— EXERCISE —
Begin at the line below that has "a. Cost Sensitive" and stop after the line that has "Creative uses of". Please restate only those lines, word for word.
** EXERCISE MATERIAL follows **
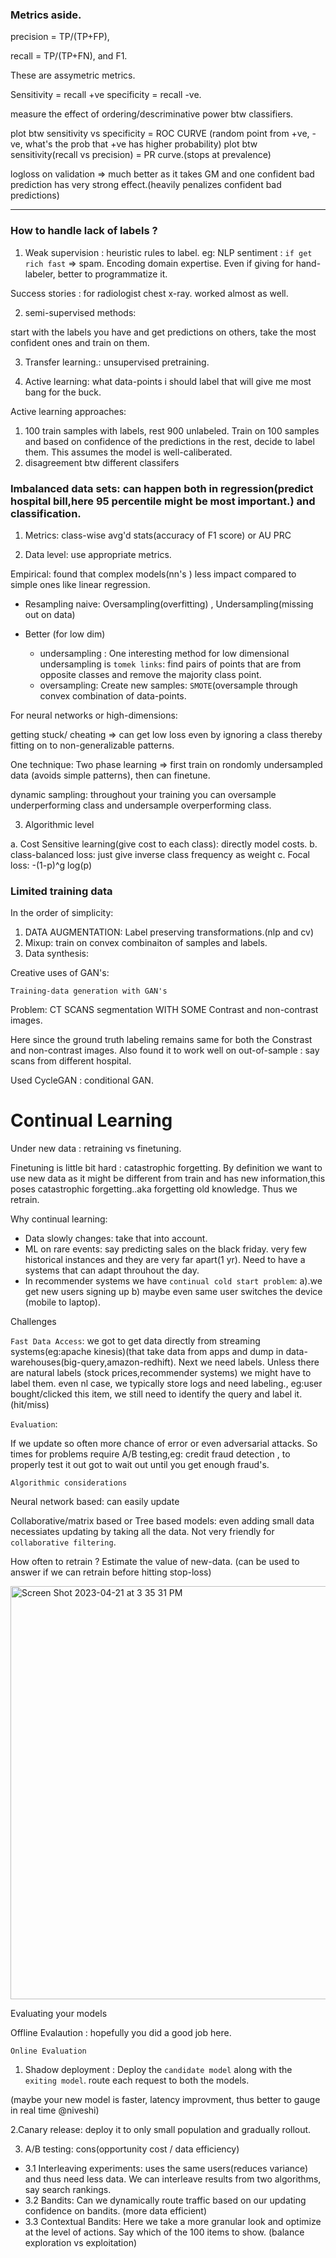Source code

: 
### Metrics aside.

precision = TP/(TP+FP),

recall = TP/(TP+FN), and F1.

These are assymetric metrics.

Sensitivity = recall +ve
specificity = recall -ve.

measure the effect of ordering/descriminative power btw classifiers.

plot btw sensitivity vs specificity = ROC CURVE (random point from +ve, -ve, what's the prob that +ve has higher probability)
plot btw sensitivity(recall vs precision) = PR curve.(stops at prevalence)



logloss on validation => much better as it takes GM and one confident bad prediction has very strong effect.(heavily penalizes confident bad predictions)

--------------------------



### How to handle lack of labels ?

1. Weak supervision : heuristic rules to label. eg: NLP sentiment : `if get rich fast` => spam. Encoding  domain expertise. Even if giving for hand-labeler, better to programmatize it.

Success stories : for radiologist chest x-ray. worked almost as well.

2. semi-supervised methods:

start with the labels you have and get predictions on others, take the most confident ones and train on them.

3. Transfer learning.: unsupervised pretraining.

4. Active learning: what data-points i should label that will give me most bang for the buck.

Active learning approaches:

1. 100 train samples with labels, rest 900 unlabeled. Train on 100 samples and based on confidence of the predictions in the rest, decide to label them. This assumes the model is well-caliberated.
2. disagreement btw different classifers



### Imbalanced data sets: can happen both in regression(predict hospital bill,here 95 percentile might be most important.) and classification.



1. Metrics: class-wise avg'd stats(accuracy of F1 score) or AU PRC


2. Data level: use appropriate metrics.

Empirical: found that complex models(nn's ) less impact compared to simple ones like linear regression.

- Resampling naive: Oversampling(overfitting) , Undersampling(missing out on data)

- Better (for low dim)

   - undersampling : One interesting method for low dimensional undersampling is `tomek links`: find pairs of points that are from opposite classes and remove the majority class point.
   - oversampling: Create new samples: `SMOTE`(oversample through convex combination of data-points.


For neural networks or high-dimensions: 

getting stuck/ cheating => can get low loss even by ignoring a class thereby fitting on to non-generalizable patterns.

One technique: Two phase learning => first train on rondomly undersampled data (avoids simple patterns), then can finetune.

dynamic sampling: throughout your training you can oversample underperforming class and undersample overperforming class.

3. Algorithmic level

a. Cost Sensitive learning(give cost to each class): directly model costs.
b. class-balanced loss: just give inverse class frequency as weight
c. Focal loss: -(1-p)^g log(p)


### Limited training data

In the order of simplicity:

1. DATA AUGMENTATION: Label preserving transformations.(nlp and cv)
2. Mixup: train on convex combinaiton of samples and labels.
3. Data synthesis:

Creative uses of GAN's:

`Training-data generation with GAN's`

Problem: CT SCANS segmentation WITH SOME Contrast and non-contrast images.

Here since the ground truth labeling remains same for both the Constrast and non-contrast images. Also found it to work well on out-of-sample : say scans from different hospital.

Used CycleGAN : conditional GAN.

# Continual Learning

Under new data : retraining vs finetuning.

Finetuning is little bit hard : catastrophic forgetting. By definition we want to use new data as it might be different from train and has new information,this poses catastrophic forgetting..aka forgetting old knowledge. Thus we retrain.

Why continual learning:

- Data slowly changes: take that into account.
- ML on rare events: say predicting sales on the black friday. very few historical instances and they are very far apart(1 yr). Need to have a systems that can adapt throuhout the day.
- In recommender systems we have `continual cold start problem`: a).we get new users signing up b) maybe even same user switches the device (mobile to laptop).

Challenges

`Fast Data Access`: we got to get data directly from streaming systems(eg:apache kinesis)(that take data from apps and dump in data-warehouses(big-query,amazon-redhift). Next we need labels. Unless there are natural labels (stock prices,recommender systems) we might have to label them. even nl case, we typically store logs and need labeling., eg:user bought/clicked this item, we still need to identify the query and label it.(hit/miss)

`Evaluation`:

If we update so often more chance of error or even adversarial attacks. So times for problems require A/B testing,eg: credit fraud detection , to properly test it out got to wait out until you get enough fraud's. 

`Algorithmic considerations`

Neural network based: can easily update

Collaborative/matrix based or Tree based models: even adding small data necessiates updating by taking all the data. Not very friendly for `collaborative filtering`.

How often to retrain ? Estimate the value of new-data. (can be used to answer if we can retrain before hitting stop-loss)


<img width="661" alt="Screen Shot 2023-04-21 at 3 35 31 PM" src="https://user-images.githubusercontent.com/21222766/233720378-8647f736-0017-48f3-9e09-d0555854b58d.png">

Evaluating your models

Offline Evalaution : hopefully you did a good job here.

`Online Evaluation`

1. Shadow deployment : Deploy the `candidate model` along with the `exiting model`. route each request to both the models.

(maybe your new model is faster, latency improvment, thus better to gauge in real time @niveshi)

2.Canary release: deploy it to only small population and gradually rollout.

3. A/B testing: cons(opportunity cost / data efficiency)

- 3.1 Interleaving experiments: uses the same users(reduces variance) and thus need less data. We can interleave results from two algorithms, say search rankings.
- 3.2 Bandits: Can we dynamically route traffic based on our updating confidence on bandits. (more data efficient)
- 3.3 Contextual Bandits: Here we take a more granular look and optimize at the level of actions. Say which of the 100 items to show. (balance exploration vs exploitation)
** End of EXERCISE MATERIAL **
— FINISHED TASK —
a. Cost Sensitive learning(give cost to each class): directly model costs.
b. class-balanced loss: just give inverse class frequency as weight
c. Focal loss: -(1-p)^g log(p)


### Limited training data

In the order of simplicity:

1. DATA AUGMENTATION: Label preserving transformations.(nlp and cv)
2. Mixup: train on convex combinaiton of samples and labels.
3. Data synthesis:

Creative uses of GAN's:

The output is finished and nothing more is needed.